- _Work request_:
Could you tally the lines in the listing below that include the word "canEditKpis"? Respond with the total alone.
[Start of section]
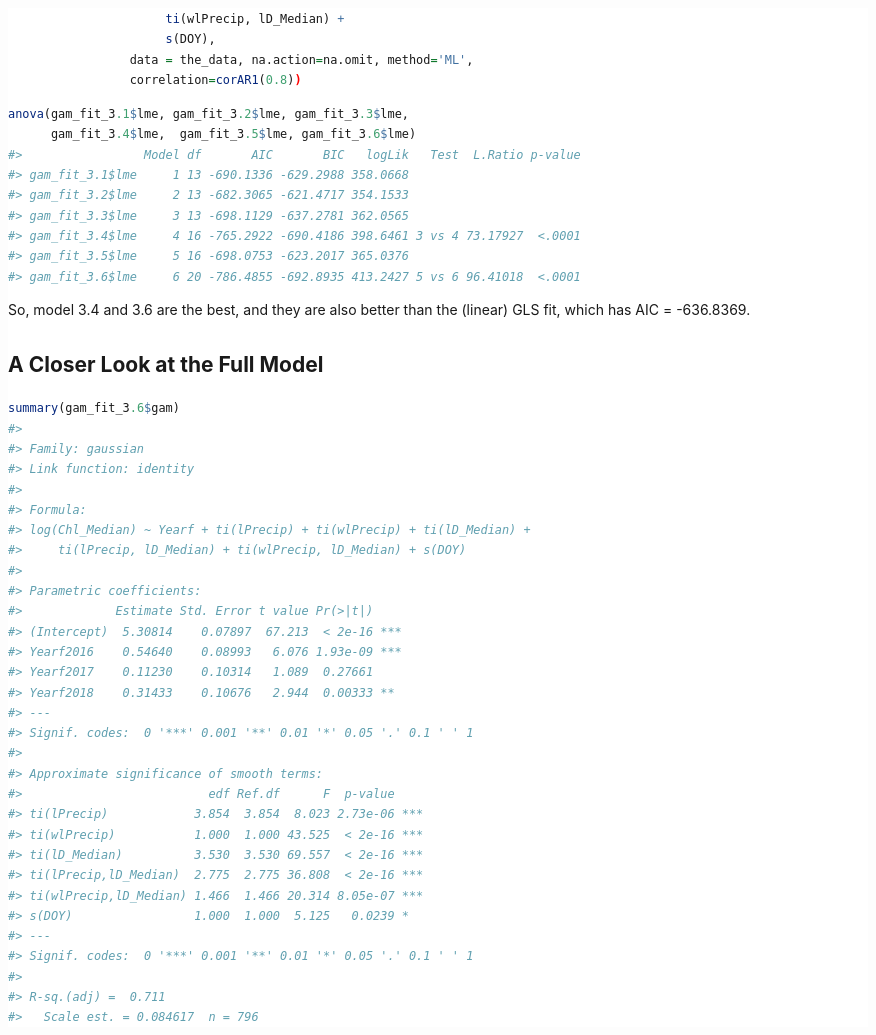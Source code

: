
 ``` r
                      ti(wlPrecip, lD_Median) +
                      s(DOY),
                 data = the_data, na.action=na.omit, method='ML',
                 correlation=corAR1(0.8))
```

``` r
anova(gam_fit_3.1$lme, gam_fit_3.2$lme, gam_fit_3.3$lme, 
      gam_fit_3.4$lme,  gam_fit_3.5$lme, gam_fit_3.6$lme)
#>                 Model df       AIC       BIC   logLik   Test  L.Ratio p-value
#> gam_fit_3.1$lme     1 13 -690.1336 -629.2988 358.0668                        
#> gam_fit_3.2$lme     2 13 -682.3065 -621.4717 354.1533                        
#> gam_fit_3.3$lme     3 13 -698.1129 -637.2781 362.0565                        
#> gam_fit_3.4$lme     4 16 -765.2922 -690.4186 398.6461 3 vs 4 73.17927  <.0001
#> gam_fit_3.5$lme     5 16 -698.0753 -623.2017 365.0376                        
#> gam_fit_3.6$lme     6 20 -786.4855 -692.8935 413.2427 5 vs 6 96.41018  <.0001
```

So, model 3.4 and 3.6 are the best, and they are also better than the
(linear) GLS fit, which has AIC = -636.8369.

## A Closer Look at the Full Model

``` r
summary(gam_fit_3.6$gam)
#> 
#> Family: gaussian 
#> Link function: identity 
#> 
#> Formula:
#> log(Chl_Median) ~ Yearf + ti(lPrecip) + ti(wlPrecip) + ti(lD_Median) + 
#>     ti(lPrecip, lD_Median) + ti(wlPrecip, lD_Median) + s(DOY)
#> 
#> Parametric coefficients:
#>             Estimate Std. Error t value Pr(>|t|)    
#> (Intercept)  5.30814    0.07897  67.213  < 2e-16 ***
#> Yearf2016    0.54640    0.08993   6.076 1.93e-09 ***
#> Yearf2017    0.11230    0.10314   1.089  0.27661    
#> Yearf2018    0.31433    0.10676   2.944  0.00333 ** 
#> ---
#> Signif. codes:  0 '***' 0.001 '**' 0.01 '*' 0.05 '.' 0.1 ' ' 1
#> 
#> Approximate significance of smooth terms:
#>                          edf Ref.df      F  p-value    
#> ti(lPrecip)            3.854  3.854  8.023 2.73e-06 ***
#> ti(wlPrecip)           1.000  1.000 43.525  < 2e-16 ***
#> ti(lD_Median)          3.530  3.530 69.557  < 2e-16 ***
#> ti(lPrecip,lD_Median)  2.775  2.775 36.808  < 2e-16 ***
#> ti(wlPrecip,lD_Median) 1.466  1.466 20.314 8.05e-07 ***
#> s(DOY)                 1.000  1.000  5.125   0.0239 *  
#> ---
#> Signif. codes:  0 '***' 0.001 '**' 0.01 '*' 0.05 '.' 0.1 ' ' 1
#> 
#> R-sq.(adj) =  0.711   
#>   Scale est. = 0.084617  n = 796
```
[End of section]
[Start of section]
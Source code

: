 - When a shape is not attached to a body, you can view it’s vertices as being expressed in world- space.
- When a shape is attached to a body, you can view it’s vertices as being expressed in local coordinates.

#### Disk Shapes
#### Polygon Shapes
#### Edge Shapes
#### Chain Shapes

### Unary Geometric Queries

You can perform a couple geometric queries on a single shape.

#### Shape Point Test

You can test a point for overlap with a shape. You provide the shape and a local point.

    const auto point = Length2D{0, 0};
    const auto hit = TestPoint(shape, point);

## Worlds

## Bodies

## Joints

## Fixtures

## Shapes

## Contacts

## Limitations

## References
[End of section]
[Start of section]
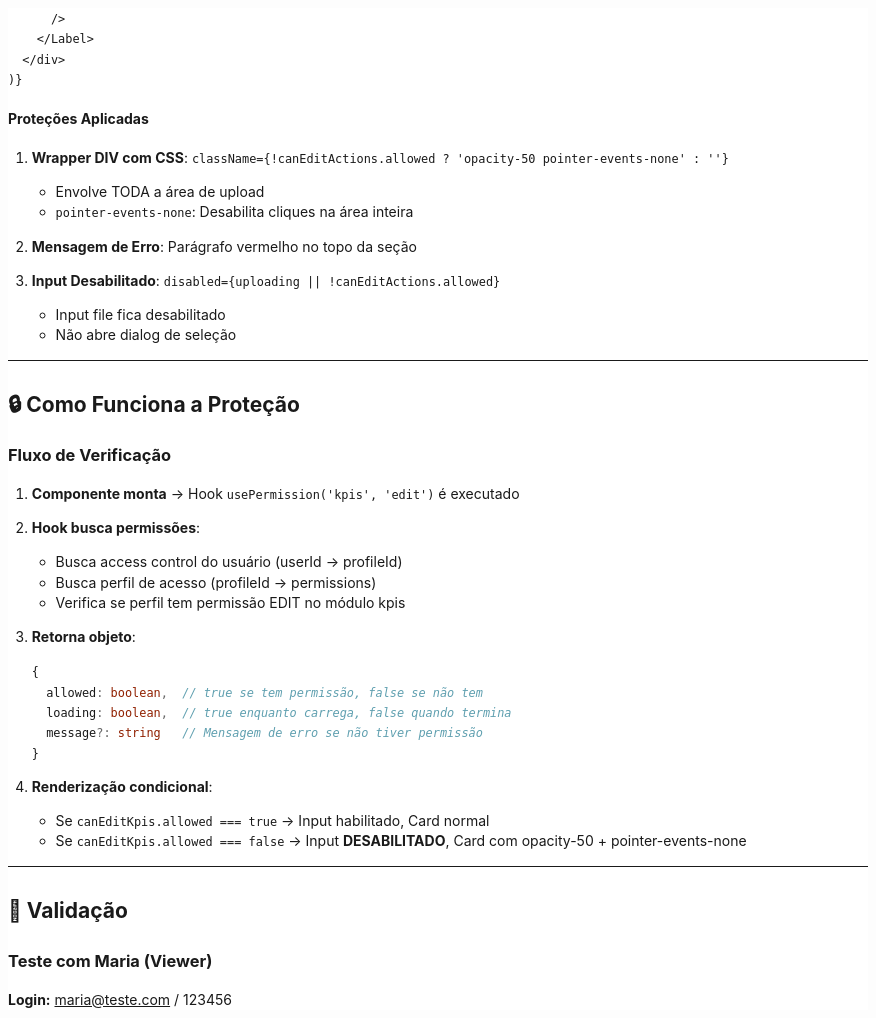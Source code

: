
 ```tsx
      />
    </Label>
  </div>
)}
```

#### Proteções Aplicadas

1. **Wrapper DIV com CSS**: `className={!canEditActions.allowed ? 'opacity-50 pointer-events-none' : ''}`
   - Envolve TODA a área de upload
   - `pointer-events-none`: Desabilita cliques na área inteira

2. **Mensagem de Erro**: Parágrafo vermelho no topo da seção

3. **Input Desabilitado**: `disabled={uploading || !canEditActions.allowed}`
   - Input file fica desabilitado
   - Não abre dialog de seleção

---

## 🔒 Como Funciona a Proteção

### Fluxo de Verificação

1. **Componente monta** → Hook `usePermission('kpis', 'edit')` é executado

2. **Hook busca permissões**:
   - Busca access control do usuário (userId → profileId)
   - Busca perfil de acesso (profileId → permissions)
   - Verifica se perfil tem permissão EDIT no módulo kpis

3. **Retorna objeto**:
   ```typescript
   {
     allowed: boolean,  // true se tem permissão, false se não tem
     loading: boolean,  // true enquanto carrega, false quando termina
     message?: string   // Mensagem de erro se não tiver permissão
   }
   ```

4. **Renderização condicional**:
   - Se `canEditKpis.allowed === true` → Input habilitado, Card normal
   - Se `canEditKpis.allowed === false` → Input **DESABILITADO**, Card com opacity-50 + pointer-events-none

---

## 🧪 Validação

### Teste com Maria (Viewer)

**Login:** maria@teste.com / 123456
[End of section]
- _Exercise result_:
2